*Instructions to follow*
The lines to copy from the listing below are those that contain the string "mircleee".
——
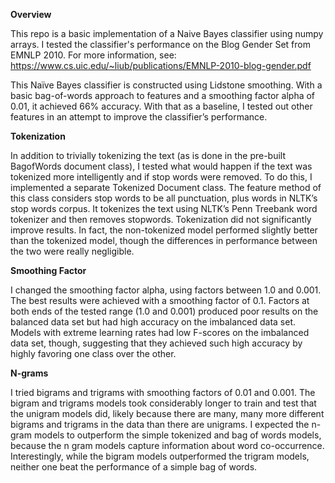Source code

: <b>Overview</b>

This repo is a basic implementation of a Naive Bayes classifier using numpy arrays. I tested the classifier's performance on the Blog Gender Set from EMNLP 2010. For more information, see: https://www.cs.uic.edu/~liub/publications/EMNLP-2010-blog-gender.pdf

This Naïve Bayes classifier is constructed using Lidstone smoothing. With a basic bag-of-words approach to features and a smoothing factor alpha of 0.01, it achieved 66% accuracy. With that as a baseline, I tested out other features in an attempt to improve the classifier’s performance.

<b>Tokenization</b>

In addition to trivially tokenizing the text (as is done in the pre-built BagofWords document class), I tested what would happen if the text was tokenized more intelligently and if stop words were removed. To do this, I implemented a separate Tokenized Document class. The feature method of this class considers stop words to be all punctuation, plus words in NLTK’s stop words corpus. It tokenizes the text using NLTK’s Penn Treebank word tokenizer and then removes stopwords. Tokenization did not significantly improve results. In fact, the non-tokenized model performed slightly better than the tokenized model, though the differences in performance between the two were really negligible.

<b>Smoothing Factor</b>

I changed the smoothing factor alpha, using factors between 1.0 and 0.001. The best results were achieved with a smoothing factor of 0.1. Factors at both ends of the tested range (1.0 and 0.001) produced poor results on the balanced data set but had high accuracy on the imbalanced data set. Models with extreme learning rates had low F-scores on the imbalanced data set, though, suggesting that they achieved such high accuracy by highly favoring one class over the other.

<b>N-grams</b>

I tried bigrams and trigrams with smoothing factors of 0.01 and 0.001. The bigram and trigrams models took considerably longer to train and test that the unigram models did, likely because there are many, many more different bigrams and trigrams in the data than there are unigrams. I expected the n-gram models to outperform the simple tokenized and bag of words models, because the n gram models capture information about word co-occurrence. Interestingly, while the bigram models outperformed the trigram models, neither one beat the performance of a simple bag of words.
——
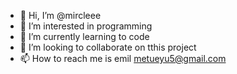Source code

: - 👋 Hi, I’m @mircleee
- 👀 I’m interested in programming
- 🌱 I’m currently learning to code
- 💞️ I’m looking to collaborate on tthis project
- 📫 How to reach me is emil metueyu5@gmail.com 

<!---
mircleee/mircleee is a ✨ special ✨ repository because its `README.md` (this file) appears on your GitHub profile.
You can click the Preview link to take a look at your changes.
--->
——
*Answer to this problem*
: - 👋 Hi, I’m @mircleee
mircleee/mircleee is a ✨ special ✨ repository because its `README.md` (this file) appears on your GitHub profile.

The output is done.